Required action — Output the full listing below exactly as it reads, and skip anything that is a picture.
-------------------------
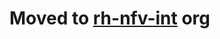 **Moved to [rh-nfv-int](https://github.com/rh-nfv-int/trex-operator) org**
===================================================================================
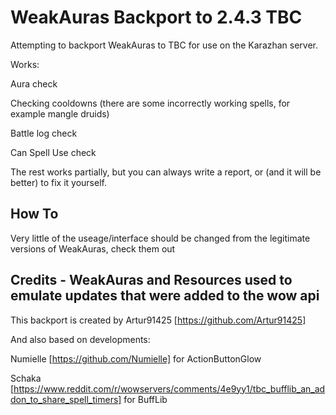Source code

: # WeakAuras Backport to 2.4.3 TBC

Attempting to backport WeakAuras to TBC for use on the Karazhan server.

Works:

Aura check

Checking cooldowns (there are some incorrectly working spells, for example mangle druids)

Battle log check

Can Spell Use check


The rest works partially, but you can always write a report, or (and it will be better) to fix it yourself.


## How To

Very little of the useage/interface should be changed from the legitimate versions of WeakAuras, check them out


## Credits - WeakAuras and Resources used to emulate updates that were added to the wow api

This backport is created by Artur91425 [https://github.com/Artur91425]

And also based on developments:

Numielle [https://github.com/Numielle] for ActionButtonGlow

Schaka [https://www.reddit.com/r/wowservers/comments/4e9yy1/tbc_bufflib_an_addon_to_share_spell_timers] for BuffLib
-------------------------
Result —
 **Moved to [rh-nfv-int](https://github.com/rh-nfv-int/trex-operator) org**
===================================================================================
Source code

: # WeakAuras Backport to 2.4.3 TBC

Attempting to backport WeakAuras to TBC for use on the Karazhan server.

Works:

Aura check

Checking cooldowns (there are some incorrectly working spells, for example mangle druids)

Battle log check

Can Spell Use check


The rest works partially, but you can always write a report, or (and it will be better) to fix it yourself.


## How To

Very little of the useage/interface should be changed from the legitimate versions of WeakAuras, check them out


## Credits - WeakAuras and Resources used to emulate updates that were added to the wow api

This backport is created by Artur91425 [https://github.com/Artur91425]

And also based on developments:

Numielle [https://github.com/Numielle] for ActionButtonGlow

Schaka [https://www.reddit.com/r/wowservers/comments/4e9yy1/tbc_bufflib_an_addon_to_share_spell_timers] for BuffLib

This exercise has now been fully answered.